CHALLENGING THE OROGENIC FLUID EXPULSION (“SQUEEGEE”) HYPOTHESIS; EVIDENCE FROM CLAYS IN THE CENTRAL APPALACHIANS OROGEN AND FORELAND

Ages of authigenic, low-temperature clays in the folded Central Appalachians of Pennsylvania, Maryland and West Virginia, and extended foreland of New York show distinct patterns. Ar encapsulation dating of extended foreland samples preserve ages of 308-318 Ma, whereas folded Appalachian rocks preserve younger ages of 239-273 Ma. Regional mineralization ages in the foreland coincide with peak Alleghanian deformation in the Appalachians, while younger clays in the frontal orogen reflect low-temperature mineralization during exhumation.

Stable O-H isotopic analysis of dated clays shows that fluid-mediated growth is dominated by the activity of surface fluids in the orogen and the foreland. H isotopes of fluids (δD), calculated from clay compositions at a fractionation temperature range of 100-150C, are -50 to -60 ‰ in the foreland and -50 to -85 ‰ in the frontal orogen. These values are distinct from modern waters in the region (Bowen and Revenaugh, 2003), but match meteoric δD values for late Paleozoic Pangea (Poulsen et al., 2007). The preservation of slightly more negative values in the orogen likely reflect greater elevation during meteoric fluid infiltration.

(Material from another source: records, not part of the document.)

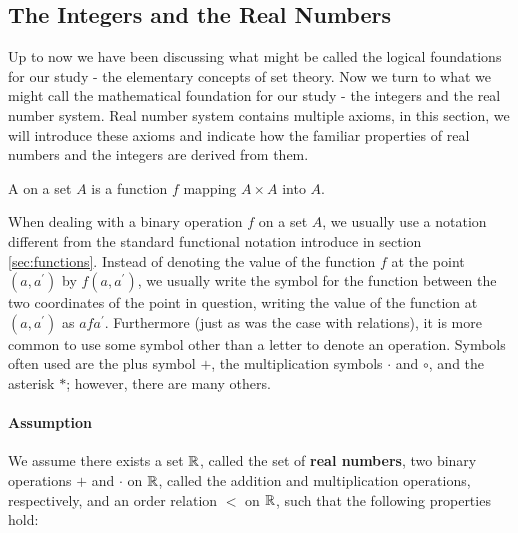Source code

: \subsection{The Integers and the Real Numbers}\label{sec:the_integers_and_the_real_numbers}

Up to now we have been discussing what might be called the logical foundations for our study - the elementary concepts of set theory. Now we turn to what we might call the mathematical foundation for our study - the integers and the real number system.  Real number system contains multiple axioms, in this section, we will introduce these axioms and indicate how the familiar properties of real numbers and the integers are derived from them.

\begin{definition}
A \textbf{} on a set $A$ is a function $f$ mapping $A \times A$ into $A$.
\end{definition}

When dealing with a binary operation $f$ on a set $A$, we usually use a notation different from the standard functional notation introduce in section \ref{sec:functions}. Instead of denoting the value of the function $f$ at the point $(a, a^{\prime})$ by $f(a, a^{\prime})$, we usually write the symbol for the function between the two coordinates of the point in question, writing the value of the function at $(a, a^{\prime})$ as $afa^{\prime}$. Furthermore (just as was the case with relations), it is more common to use some symbol other than a letter to denote an operation. Symbols often used are the plus symbol $+$, the multiplication symbols $\cdot$ and $\circ$, and the asterisk $*$; however, there are many others.

\paragraph{Assumption} We assume there exists a set $\mathbb{R}$, called the set of \textbf{real numbers}, two binary operations $+$ and $\cdot$ on $\mathbb{R}$, called the addition and multiplication operations, respectively, and an order relation $<$ on $\mathbb{R}$, such that the following properties hold:

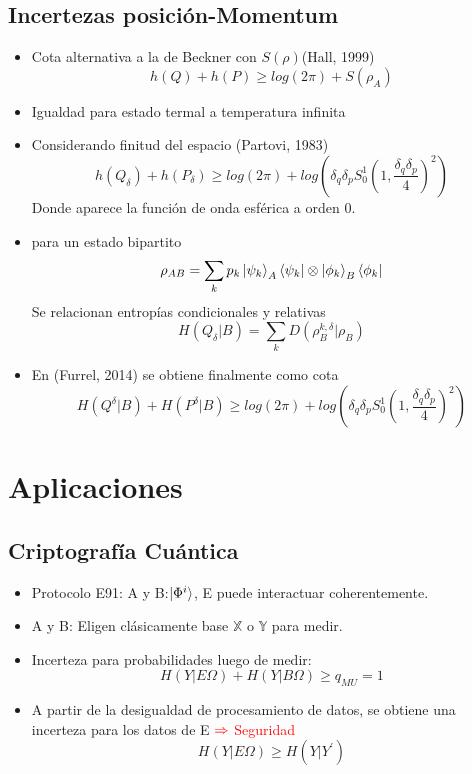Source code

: \documentclass{book}
\begin{document}
\subsection{Incertezas posición-Momentum}
\begin{itemize}
\item Cota alternativa a la de Beckner con $S(\rho)$(Hall, 1999) 
\begin{equation} \label{eq19} h(Q) + h(P) \geq log(2\pi)+S(\rho_A) \end{equation}
\item Igualdad para estado termal a temperatura infinita
\item Considerando finitud del espacio (Partovi, 1983)
\begin{equation} \label{eq20} h(Q_\delta) + h(P_\delta) \geq log(2\pi)+log(\delta_q\delta_pS_0^1(1,\frac{\delta_q\delta_p}{4} )^2) \end{equation}
Donde aparece la función de onda esférica a orden 0.
\item para un estado bipartito
 \begin{equation} \label{eq21} \rho_{AB}=\sum_k p_k \ket{\psi_k}_A \bra{\psi_k} \otimes \ket{\phi_k}_B\bra{\phi_k} \end{equation}
Se relacionan entropías condicionales y relativas
\begin{equation} \label{eq22} H(Q_\delta|B) =\sum_k D(\rho_B^{k, \delta} |\rho_B) \end{equation}
\item En (Furrel, 2014) se obtiene finalmente como cota
\begin{equation} \label{eq23} H(Q^\delta|B)+H(P^\delta|B) \geq log(2\pi)+log(\delta_q\delta_pS_0^1(1,\frac{\delta_q\delta_p}{4} )^2) \end{equation}
\end{itemize}
\section{Aplicaciones}
\subsection{Criptografía Cuántica}
\begin{itemize}
    \item Protocolo E91: A y B:$\ket{\Phi^i}$, E puede interactuar coherentemente.
    \item A y B: Eligen clásicamente base $\mathbb{X}$ o $\mathbb{Y}$ para medir.
    \item Incerteza para probabilidades luego de medir:
    \begin{equation}\label{eq24} H(Y|E\Omega)+H(Y|B\Omega) \geq q_{MU}=1 \end{equation}
    \item A partir de la desigualdad de procesamiento de datos, se obtiene una incerteza para los datos de E $\textcolor{red}{\Rightarrow}$ \textcolor{red}{Seguridad}
    \begin{equation} \label{eq25} H(Y|E\Omega) \geq H(Y|Y^\prime) \end{equation} 
\end{itemize}
\end{document}
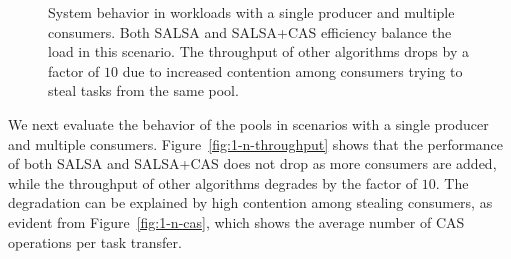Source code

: \begin{figure}[htb]
	\centering
  \vspace{-10pt}
	\caption{\footnotesize{System behavior in workloads with a single producer and multiple consumers. 
	Both SALSA and SALSA+CAS efficiency balance the load in this scenario. The throughput of other algorithms drops by a factor of $10$ due to increased contention among consumers trying to steal tasks from the same pool.}}
	\vspace{-5pt}
	\label{fig:1-n-perf}
\end{figure}

We next evaluate the behavior of the pools in scenarios with a single producer and multiple consumers. 
Figure~\ref{fig:1-n-throughput} shows that the performance of both SALSA and SALSA+CAS does not drop as more consumers are added, while the throughput of other algorithms degrades by the factor of $10$. 
The degradation can be explained by high contention among stealing consumers, as evident from Figure~\ref{fig:1-n-cas}, which shows the average number of CAS operations per task transfer. %

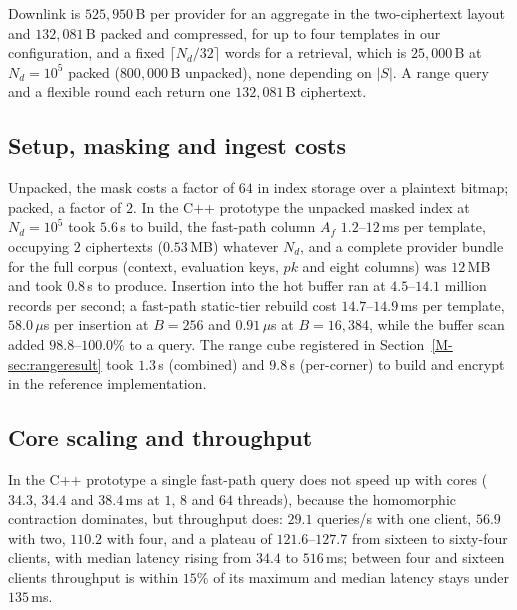 \documentclass[11pt,a4paper]{article}
\newcommand{\mref}[1]{\ref{M-#1}}
\newcommand{\authorcheck}[1]{}
\begin{document}
Downlink is $525{,}950$\,B per provider for an aggregate in the two-ciphertext
layout and $132{,}081$\,B packed and compressed, for up to four templates in
our configuration, and a fixed $\lceil N_d/32\rceil$ words for a retrieval,
which is $25{,}000$\,B at $N_d=10^5$ packed ($800{,}000$\,B unpacked), none
depending on $|S|$. A range query and a flexible round each return one
$132{,}081$\,B ciphertext.

\subsection{Setup, masking and ingest costs}
\label{sec:setupresult}
Unpacked, the mask costs a factor of $64$ in index storage over a plaintext
bitmap; packed, a factor of $2$. In the C++ prototype the unpacked masked index
at $N_d=10^5$ took $5.6$\,s to build, the fast-path column $A_f$ $1.2$--$12$\,ms
per template, occupying $2$ ciphertexts ($0.53$\,MB) whatever $N_d$, and a
complete provider bundle for the full corpus (context, evaluation keys, $pk$
and eight columns) was $12$\,MB and took $0.8$\,s to produce. Insertion into the hot
buffer ran at $4.5$--$14.1$ million records per second; a fast-path static-tier
rebuild cost $14.7$--$14.9$\,ms per template, $58.0\,\mu$s per insertion at
$B=256$ and $0.91\,\mu$s at $B=16{,}384$, while the buffer scan added
$98.8$--$100.0\%$ to a query. The range cube registered in
Section~\mref{sec:rangeresult} took $1.3$\,s (combined) and $9.8$\,s
(per-corner) to build and encrypt in the reference implementation.
\authorcheck{Re-measure the masked-index build with rejection sampling and
packing in C++.}


\subsection{Core scaling and throughput}
\label{sec:scaling}
In the C++ prototype a single fast-path query does not speed up with cores
($34.3$, $34.4$ and $38.4$\,ms at $1$, $8$ and $64$ threads), because the
homomorphic contraction dominates, but throughput does: $29.1$ queries/s with
one client, $56.9$ with two, $110.2$ with four, and a plateau of
$121.6$--$127.7$ from sixteen to sixty-four clients, with median latency rising
from $34.4$ to $516$\,ms; between four and sixteen clients throughput is within
$15\%$ of its maximum and median latency stays under $135$\,ms.
\end{document}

Whereas regional mineralization ages in the foreland match the timing of peak Alleghanian deformation in the Appalachians, fluid signatures do not support the hypothesis of mineralization from far-traveled, deep-orogenic fluids into the foreland (the “squeegee” hypothesis; Oliver, 1986). Instead, the primary fluid source was infiltration of ancient surface waters. Moreover, younger clays within the Appalachian orogen show that surface fluids continued to mix with minor volumes of formation fluids and metamorphic fluids into the latest Paleozoic, as the orogen eroded and exhumed after collisional formation of Pangea.